Face au cancer, le temps est notre allié le plus précieux. Détecter la maladie à ses débuts peut littéralement faire la différence entre la vie et la mort. Selon les données de l’Institut National du Cancer, les chances de guérison d’un cancer détecté au stade 1 peuvent dépasser 90 %, alors qu’elles chutent drastiquement pour les cancers découverts tardivement. Mais comment savoir si certains symptômes doivent nous alerter ? C’est ce que nous allons explorer.

Pourquoi le dépistage précoce peut sauver votre vie ?

1-L’impact du temps sur l’évolution du cancer

Le cancer n’apparaît pas du jour au lendemain. Il se développe généralement de façon progressive, passant par différents stades avant d’atteindre une phase avancée. Ces stades, numérotés de 0 à 4, décrivent l’étendue de la maladie dans l’organisme.

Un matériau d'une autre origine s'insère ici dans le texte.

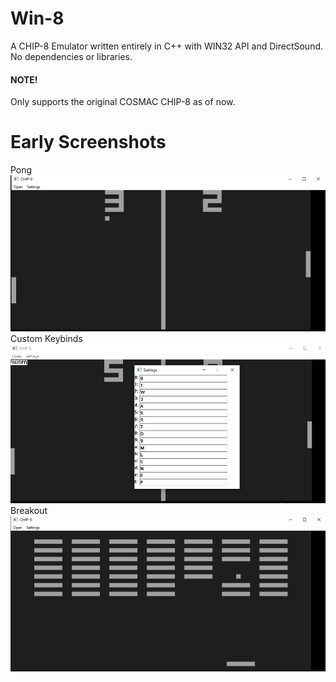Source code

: # Win-8 

A CHIP-8 Emulator written entirely in C++ with WIN32 API and DirectSound. No dependencies or libraries.

#### NOTE!

Only supports the original COSMAC CHIP-8 as of now.

# Early Screenshots

Pong
![screenshot](screenshots/1.png)
Custom Keybinds
![screenshot](screenshots/2.png)
Breakout
![screenshot](screenshots/3.png)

Les chiffres parlent d’eux-mêmes : pour le cancer du sein par exemple, le taux de survie à 5 ans est d’environ 99 % lorsqu’il est détecté au stade localisé, contre seulement 27 % au stade métastatique. D’ailleurs, une étude publiée dans un journal britannique connu a montré qu’un retard de diagnostic de seulement 3 mois peut réduire les chances de survie de 10 % pour certains cancers.

2-Dépistage cancer : Crainte du diagnostic

Beaucoup repoussent leur consultation par crainte du diagnostic. Cette peur, bien que compréhensible, peut s’avérer fatale. Bon nombre de patients qui, par anxiété, attendent des mois avant de consulter pour une grosseur suspecte, compromettant ainsi leurs chances de guérison.

Il faut bien comprendre que connaître son état de santé, même si le diagnostic s’avère difficile, permet d’agir rapidement et efficacement. La médecine moderne offre aujourd’hui des traitements de plus en plus personnalisés et efficaces, surtout lorsqu’ils sont administrés tôt.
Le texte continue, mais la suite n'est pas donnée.